(Collected data)

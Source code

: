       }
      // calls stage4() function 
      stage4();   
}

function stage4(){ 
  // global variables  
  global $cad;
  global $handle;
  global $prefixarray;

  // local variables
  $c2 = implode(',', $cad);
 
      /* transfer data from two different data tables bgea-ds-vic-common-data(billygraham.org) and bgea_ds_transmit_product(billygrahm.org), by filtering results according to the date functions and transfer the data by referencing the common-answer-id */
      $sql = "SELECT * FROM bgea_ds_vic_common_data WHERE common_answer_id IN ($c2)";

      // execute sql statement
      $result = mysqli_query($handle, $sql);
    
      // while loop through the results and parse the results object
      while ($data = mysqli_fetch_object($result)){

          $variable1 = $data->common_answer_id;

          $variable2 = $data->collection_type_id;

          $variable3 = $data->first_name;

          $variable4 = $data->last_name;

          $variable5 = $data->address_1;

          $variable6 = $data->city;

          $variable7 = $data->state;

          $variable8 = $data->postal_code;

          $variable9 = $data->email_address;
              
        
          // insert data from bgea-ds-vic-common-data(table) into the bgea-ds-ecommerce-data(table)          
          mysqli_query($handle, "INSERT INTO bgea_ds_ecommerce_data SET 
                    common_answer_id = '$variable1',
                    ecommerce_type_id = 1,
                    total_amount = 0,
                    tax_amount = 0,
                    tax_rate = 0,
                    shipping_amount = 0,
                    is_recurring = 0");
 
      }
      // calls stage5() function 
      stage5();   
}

*What you have to do:*
Go through the records. Copy each line where "global" appears.

*Response to this task:*
  // global variables  
  global $cad;
  global $handle;
  global $prefixarray;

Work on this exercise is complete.